What is the correct price for your dollars, euro’s, yen and sterling (plastic or otherwise!) – a controversy swirls……………….
While newspapers mull over the release of a plastic fiver, (the UK’s five pound note for my foreign readers’ edification), issued on Tuesday this week (13th September) an article in the London Times has stirred up an old controversy. For all the regulation that exists and is proposed it is still being debated “what is the fair price for cross border payments”?
According to some research and as reported in the Times - “Small companies are losing billions of pounds in hidden bank fees for exchanging currencies, according to a study by Capital Economics. Exchange rate mark-ups on international payments charged to small and medium-sized businesses add up to £4.1 billion, equivalent to £755 for every small company, the research found. Smaller organisations lost almost ten times as much as big business and the cumulative bill has risen significantly over the past six years, with losses of about £3 billion for small and medium-sized businesses in 2010. The government made an election pledge to end hidden fees on foreign currency.”
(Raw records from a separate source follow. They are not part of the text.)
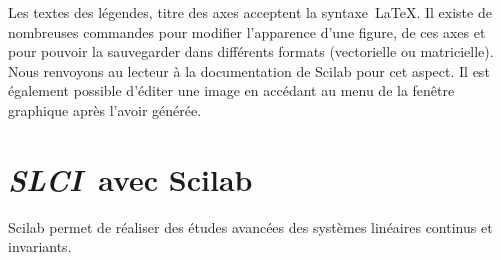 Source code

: Les textes des légendes, titre des axes acceptent la syntaxe~\LaTeX.
Il existe de nombreuses commandes pour modifier l'apparence
d'une figure, de ces axes et pour pouvoir la sauvegarder
dans différents formats (vectorielle ou matricielle).
Nous renvoyons au lecteur à la documentation de Scilab pour
cet aspect. Il est également possible d'éditer une image en accédant
au menu de la fenêtre graphique après l'avoir générée.
\section{\emph{{\scshape SLCI}}~avec Scilab}
Scilab permet de réaliser des études avancées des systèmes linéaires continus 
et invariants.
The implication in the article being that banks unfairly discriminate in their charging structures against SME’s and unsophisticated users of their foreign exchange services. That may or may not be the case depending on which bank or type of market participant you happen to transact your business with but one thing is for sure the rise of “shadow banks” and aggressive FinTech companies have shone a spotlight into this sometimes opaque part of the banking industry. Now, more than ever, the ability to show transparency around the fee structures alongside dynamic current exchange rates will equip businesses in these markets for the competitive and regulatory scrutiny ahead.